There were no immediate claims of responsibility for the blasts - three of them suicide attacks - in Baghdad and Iskandariyah, south of the capital. But Shiites blamed radical Sunni Muslim insurgents, who have staged car bombs, shootings and kidnappings to try to destabilize Iraq's reconstruction.

"Those infidel Wahhabis, those Osama bin Laden followers, they did this because they hate Shiites," said Sari Abdullah, a worshipper at Baghdad's al-Khadimain mosque who was injured by shrapnel from the explosion. "They are afraid of us. They are not Muslims. They are infidels."

...

Similar attacks last year during Ashoura killed 181 people in Baghdad and Karbala, a city that is holy to Shiites.

Mouwaffaq al-Rubaie, the national security adviser for the interim government, accused Jordanian-born terror suspect Abu Musab al-Zarqawi and former Baath party members of trying to provoke a sectarian civil war.

"It's a paradoxical idea when they claim that they are fighting the infidels and at the same time, they kill Muslims during Friday prayers," he said.
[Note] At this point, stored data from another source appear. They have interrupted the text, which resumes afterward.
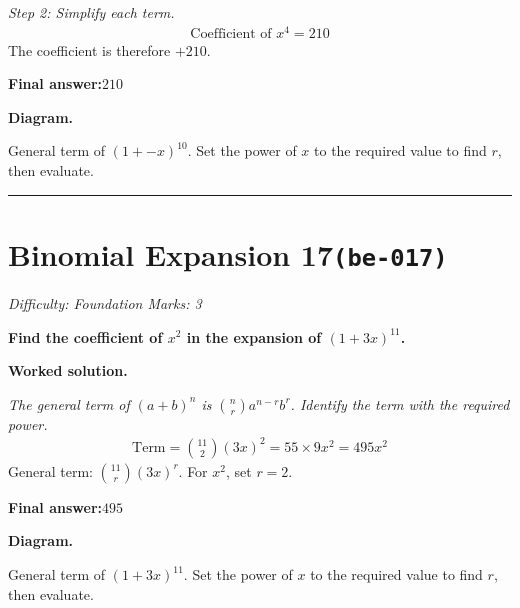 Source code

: \documentclass[11pt]{article}
\newcommand{\question}[1]{\par\medskip\noindent\textbf{#1}\par}
\begin{document}
\textit{Step 2: Simplify each term.}
\[\begin{gathered}
\text{Coefficient of } x^4 = 210
\end{gathered}\]
The coefficient is therefore \(+210\).

\begin{answerbox}
\textbf{Final answer:}\quad \(\displaystyle 210\)
\end{answerbox}
\textbf{Diagram.}

\begin{center}
\end{center}
\small General term of $\left(1+-x\right)^{10}$. Set the power of $x$ to the required value to find $r$, then evaluate.\normalsize

\medskip\hrule

\section*{Binomial Expansion 17\quad\small\texttt{(be-017)}}
\textit{Difficulty: Foundation \quad\textbar\quad Marks: 3}

\question{Find the coefficient of \( x^2 \) in the expansion of \( (1 + 3x)^{11} \).}

\textbf{Worked solution.}

\textit{The general term of \((a+b)^n\) is \(\binom{n}{r} a^{n-r} b^r\). Identify the term with the required power.}
\[\begin{gathered}
\text{Term} = \binom{11}{2}(3x)^2 = 55 \times 9x^2 = 495x^2
\end{gathered}\]
General term: \( \binom{11}{r}(3x)^r \). For \(x^2\), set \(r = 2\).

\begin{answerbox}
\textbf{Final answer:}\quad \(\displaystyle 495\)
\end{answerbox}
\textbf{Diagram.}

\begin{center}
\end{center}
\small General term of $\left(1+3x\right)^{11}$. Set the power of $x$ to the required value to find $r$, then evaluate.\normalsize
\end{document}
He said Shiites, who make up 60 percent of the population, would not call for retaliation against the minority Sunnis who were favored by Saddam Hussein's regime.

"I am happy and proud of the people's reactions," al-Rubaie said. "Those who lost their sons and relatives didn't call for retaliation against Sunnis, which reflects their awareness and understanding of what is going on."

Walid Al-Hilly, a leading figure of the Shiite-led Dawa Party, said the attacks would not stop the Shiites from trying to cooperate with Sunnis and other minorities in a new government.

"They kill unarmed men, women and children who want to glorify the ceremonies of Ashoura. These terrorist actions will not intimidate us nor make us change the way that we choose freedom from tyranny and oppression," he told Al-Jazeera television. "We chose the path of brotherhood, cooperation and unity between Sunnis, Shiites, Kurds, Shabak, Turkomen and Christians and all other sects."

This is quite remarkable. The feared bloodbath of Shia retribution just has not manifested itself. It is interesting that the Shia just will not rise to the provocation. The only bloodbath is that of the continued killing of Shia by the same Sunnis where were doing it when they had the power of the state to help them. The passive aggressive stance of teh Shia has to be deeply frustrating for Zarqawi and al Qaeda.